El Paso. Metairie. 601 Veterans Blvd.
Wednesday, April 27, 2016.
Up The Creek At Commander's Palace. Legacy Kitchen.
A couple of days ago Ti Martin--the co-owner of Commander's Palace with her cousin Lally Brennan--asked me to be interviewed for a television program about the career of Ti's mother Ella Brennan. That is easily done. The only stumbling block is figuring out what to say. Ella's career was so exemplary that a list of her achievements seems impossible to have been accomplished by just one person.
I did the best I could, relying on the kind of facts that Ella herself embraced. She was a great maker of one-liners. My favorite: sitting down to dinner some twenty years ago, she picked up the menu and scanned it for about fifteen seconds. "I haven't seen the menu all week," she said as her eyes went up and across the big card. Then she put it down and said, "This is the best menu in America tonight!" Her tone indicated that no right-minded person would have missed that fact. I was at her table for that dinner, and can report that it was indeed as fine a selection as I could imagine, at least at that moment.
The woman interviewing me kept pressing me to say that Ella was responsible to a great extent for the celebrity chefs so unavoidable in restaurants today. I don't think she was. Ella and the other Brennans were always slow to bring attention to themselves, usually insistent that the chefs and other staff get most of the accolades.
I think it's more truthful to say that the superstar chefs--and Commander's had more than its share--would not have become what they became had Ella Brennan or someone as strong as she was kept them in line.

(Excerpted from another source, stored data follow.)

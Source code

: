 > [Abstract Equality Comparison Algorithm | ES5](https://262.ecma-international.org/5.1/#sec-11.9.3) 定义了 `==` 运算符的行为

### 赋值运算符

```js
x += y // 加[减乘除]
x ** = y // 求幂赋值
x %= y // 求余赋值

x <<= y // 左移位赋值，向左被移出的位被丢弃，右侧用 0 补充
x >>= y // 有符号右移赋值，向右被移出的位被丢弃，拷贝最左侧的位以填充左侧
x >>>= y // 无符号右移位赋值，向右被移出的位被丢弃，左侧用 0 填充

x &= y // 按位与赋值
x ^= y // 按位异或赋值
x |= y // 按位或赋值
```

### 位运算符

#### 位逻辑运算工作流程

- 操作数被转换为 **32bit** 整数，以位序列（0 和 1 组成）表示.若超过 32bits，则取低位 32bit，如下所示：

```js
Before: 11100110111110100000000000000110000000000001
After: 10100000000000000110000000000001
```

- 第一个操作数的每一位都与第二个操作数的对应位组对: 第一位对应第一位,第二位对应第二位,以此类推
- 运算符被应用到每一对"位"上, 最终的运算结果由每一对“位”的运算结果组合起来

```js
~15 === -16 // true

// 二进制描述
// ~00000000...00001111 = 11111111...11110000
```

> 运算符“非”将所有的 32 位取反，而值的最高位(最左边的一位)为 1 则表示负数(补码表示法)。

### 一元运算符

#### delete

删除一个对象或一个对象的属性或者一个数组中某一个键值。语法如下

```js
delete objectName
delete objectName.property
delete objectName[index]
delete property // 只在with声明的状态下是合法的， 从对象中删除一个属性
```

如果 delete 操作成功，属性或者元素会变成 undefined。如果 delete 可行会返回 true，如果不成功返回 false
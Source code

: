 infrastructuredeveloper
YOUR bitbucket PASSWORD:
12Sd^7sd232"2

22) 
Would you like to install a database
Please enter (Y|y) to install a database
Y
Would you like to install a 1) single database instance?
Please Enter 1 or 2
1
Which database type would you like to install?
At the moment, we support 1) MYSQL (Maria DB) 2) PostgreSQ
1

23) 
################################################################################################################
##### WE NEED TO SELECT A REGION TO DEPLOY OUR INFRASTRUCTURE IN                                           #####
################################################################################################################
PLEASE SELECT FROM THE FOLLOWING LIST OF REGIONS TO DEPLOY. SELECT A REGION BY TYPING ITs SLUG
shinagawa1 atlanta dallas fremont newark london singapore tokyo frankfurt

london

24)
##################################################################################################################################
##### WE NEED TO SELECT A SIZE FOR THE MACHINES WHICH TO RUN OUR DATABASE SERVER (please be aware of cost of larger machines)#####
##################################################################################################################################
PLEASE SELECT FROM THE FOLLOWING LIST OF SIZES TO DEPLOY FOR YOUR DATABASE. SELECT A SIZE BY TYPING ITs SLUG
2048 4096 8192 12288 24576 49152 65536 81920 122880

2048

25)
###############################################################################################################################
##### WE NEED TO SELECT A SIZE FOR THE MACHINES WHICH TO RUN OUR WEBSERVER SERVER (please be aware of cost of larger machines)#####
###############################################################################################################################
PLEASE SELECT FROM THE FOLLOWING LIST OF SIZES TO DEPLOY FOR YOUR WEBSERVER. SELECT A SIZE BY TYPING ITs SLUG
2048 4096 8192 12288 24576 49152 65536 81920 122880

The interview went on for an hour, punctuated by thunder now and then. I had to stop at two-thirty. It was radio time. But when I got downstairs, I found something I didn't expect: Washington Avenue was covered with water, from above the curb to above the other curb. It lapped on the steps of Commander's entrance. Where did this come from?
Ti had one of her younger staffers wade out and fetch my car. I was fortunate in that the water there was only three or four inches deep. But as I attempted to drive to the radio station, I saw many stretches with water a foot deep. Some of the cars leaned deeply into the deluge, certainly taking flood damage.
The water drained out visibly. But it was an hour before I could escape from this flood, which covered about a hundred blocks. I was forty-five minutes late getting on the air. In twenty-eight years, I've been late--usually by a few minutes--only about a dozen times.
To dinner at the Legacy Kitchen. I dined at the new Warehouse District location of that restaurant a few weeks ago, and found it a lot different from what I remember from the original in Metairie.
I guess that's just the inconsistency of a new restaurant, because in Metairie this evening the food was better. I started with a corn and crab bisque with a lot more going on than I find in most such. The entree was a Caesar salad with some offbeat greens, toped by a half-dozen fried oysters. Pretty good.
And that's when it occurred to me that this was the second corn bisque today. The other one--at the bar at Commander's earlier this afternoon--was corn bisque with crawfish. What is with this business lately of my getting the same items several times in a short period.
Legacy Kitchen. Metairie: 759 Veterans Memorial Blvd. 504-309-5231.